Work to complete:
Please repeat exactly the lines below from the one containing "5: Collaborative Write-Up" down to the one containing "We first provide", both included, and nothing else.
* * * * * * * * *
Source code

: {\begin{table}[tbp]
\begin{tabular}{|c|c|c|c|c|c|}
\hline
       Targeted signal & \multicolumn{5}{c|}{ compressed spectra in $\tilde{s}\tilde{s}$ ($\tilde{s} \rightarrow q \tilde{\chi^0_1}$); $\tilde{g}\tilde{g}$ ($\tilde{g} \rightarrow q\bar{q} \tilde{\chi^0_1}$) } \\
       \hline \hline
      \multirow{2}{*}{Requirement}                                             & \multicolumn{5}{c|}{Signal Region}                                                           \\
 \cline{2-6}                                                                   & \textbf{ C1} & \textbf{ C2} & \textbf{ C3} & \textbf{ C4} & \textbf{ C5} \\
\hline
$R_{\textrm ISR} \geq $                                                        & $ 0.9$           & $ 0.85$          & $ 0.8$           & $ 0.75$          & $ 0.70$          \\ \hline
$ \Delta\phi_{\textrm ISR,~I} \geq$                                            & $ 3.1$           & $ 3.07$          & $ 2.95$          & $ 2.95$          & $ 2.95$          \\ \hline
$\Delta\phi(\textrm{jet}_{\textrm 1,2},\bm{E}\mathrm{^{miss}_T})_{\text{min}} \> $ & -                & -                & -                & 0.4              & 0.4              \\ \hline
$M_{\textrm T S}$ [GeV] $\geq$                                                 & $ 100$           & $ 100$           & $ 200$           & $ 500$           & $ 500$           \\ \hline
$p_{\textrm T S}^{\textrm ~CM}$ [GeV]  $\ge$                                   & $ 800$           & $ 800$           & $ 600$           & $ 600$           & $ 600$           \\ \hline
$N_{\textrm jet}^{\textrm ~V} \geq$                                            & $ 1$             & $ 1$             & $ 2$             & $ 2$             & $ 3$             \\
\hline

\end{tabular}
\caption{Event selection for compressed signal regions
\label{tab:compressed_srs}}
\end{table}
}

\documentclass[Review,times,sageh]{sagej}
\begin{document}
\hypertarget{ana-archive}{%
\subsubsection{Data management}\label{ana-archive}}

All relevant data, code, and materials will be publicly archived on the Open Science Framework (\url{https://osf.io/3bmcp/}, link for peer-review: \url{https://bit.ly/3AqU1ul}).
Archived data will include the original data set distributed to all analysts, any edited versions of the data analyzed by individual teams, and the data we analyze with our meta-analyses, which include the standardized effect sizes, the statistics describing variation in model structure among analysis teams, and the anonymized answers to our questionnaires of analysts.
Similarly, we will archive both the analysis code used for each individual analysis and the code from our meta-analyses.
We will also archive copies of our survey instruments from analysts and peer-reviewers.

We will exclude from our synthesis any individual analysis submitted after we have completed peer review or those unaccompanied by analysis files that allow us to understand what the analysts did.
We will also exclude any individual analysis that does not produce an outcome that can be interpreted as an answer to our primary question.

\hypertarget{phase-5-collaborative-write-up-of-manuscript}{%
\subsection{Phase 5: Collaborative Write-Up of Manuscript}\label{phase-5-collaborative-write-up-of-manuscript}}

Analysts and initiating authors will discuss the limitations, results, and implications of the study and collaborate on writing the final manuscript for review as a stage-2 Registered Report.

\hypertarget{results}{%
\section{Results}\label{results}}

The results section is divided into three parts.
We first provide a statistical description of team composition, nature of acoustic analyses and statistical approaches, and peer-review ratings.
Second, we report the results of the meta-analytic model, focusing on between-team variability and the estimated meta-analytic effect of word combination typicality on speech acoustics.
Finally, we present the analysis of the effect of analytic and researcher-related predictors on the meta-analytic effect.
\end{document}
* * * * * * * * *
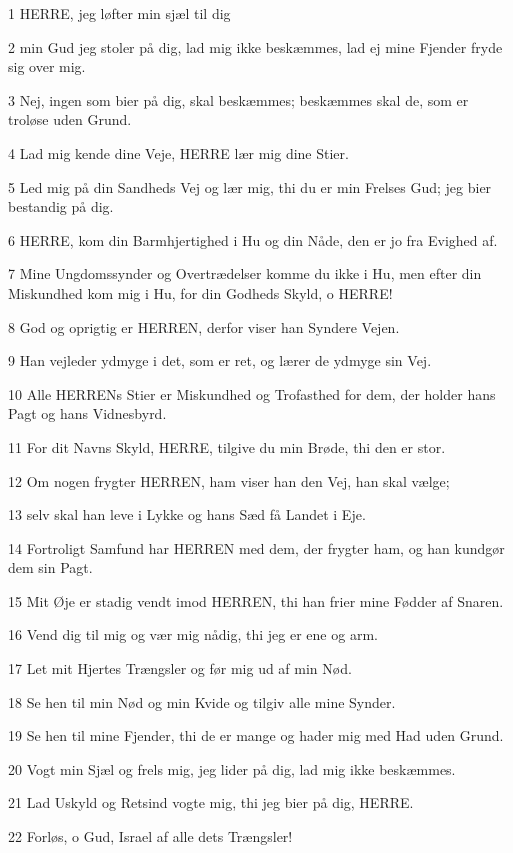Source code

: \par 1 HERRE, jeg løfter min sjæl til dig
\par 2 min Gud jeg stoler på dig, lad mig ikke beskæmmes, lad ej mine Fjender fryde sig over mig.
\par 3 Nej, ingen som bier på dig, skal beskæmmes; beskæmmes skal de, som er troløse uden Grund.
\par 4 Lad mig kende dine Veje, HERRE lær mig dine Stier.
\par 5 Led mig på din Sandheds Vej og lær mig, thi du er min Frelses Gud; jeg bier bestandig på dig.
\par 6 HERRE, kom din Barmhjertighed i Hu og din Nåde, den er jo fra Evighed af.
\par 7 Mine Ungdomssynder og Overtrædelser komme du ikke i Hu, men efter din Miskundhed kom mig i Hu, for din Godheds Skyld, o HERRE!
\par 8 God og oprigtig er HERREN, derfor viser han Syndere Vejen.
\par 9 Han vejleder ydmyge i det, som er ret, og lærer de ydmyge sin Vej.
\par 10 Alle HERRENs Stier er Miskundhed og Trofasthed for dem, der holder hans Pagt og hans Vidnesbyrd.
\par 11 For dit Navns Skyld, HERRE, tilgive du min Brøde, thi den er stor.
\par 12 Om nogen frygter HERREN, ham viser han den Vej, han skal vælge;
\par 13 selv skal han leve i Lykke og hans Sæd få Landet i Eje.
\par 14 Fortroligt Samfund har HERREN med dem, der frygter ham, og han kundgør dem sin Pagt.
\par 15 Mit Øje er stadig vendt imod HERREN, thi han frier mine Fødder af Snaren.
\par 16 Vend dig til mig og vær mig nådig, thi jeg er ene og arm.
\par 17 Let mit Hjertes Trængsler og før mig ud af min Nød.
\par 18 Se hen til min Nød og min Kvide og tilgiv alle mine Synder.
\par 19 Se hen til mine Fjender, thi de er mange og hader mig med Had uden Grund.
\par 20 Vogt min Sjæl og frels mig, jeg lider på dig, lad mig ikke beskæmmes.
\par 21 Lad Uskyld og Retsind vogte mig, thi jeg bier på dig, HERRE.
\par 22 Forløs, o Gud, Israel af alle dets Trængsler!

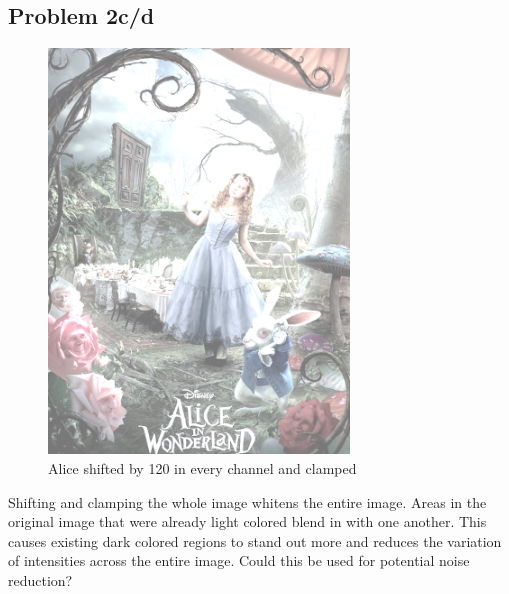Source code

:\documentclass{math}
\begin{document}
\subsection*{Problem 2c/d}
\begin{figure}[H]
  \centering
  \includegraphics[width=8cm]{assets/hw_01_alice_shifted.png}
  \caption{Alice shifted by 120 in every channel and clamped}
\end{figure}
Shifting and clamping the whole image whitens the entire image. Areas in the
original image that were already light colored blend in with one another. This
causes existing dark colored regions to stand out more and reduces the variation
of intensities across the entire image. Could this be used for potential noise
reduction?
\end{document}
* * * * * * * * *
Answer section:
\subsection{Phase 5: Collaborative Write-Up of Manuscript}\label{phase-5-collaborative-write-up-of-manuscript}}

Analysts and initiating authors will discuss the limitations, results, and implications of the study and collaborate on writing the final manuscript for review as a stage-2 Registered Report.

\hypertarget{results}{%
\section{Results}\label{results}}

The results section is divided into three parts.
We first provide a statistical description of team composition, nature of acoustic analyses and statistical approaches, and peer-review ratings.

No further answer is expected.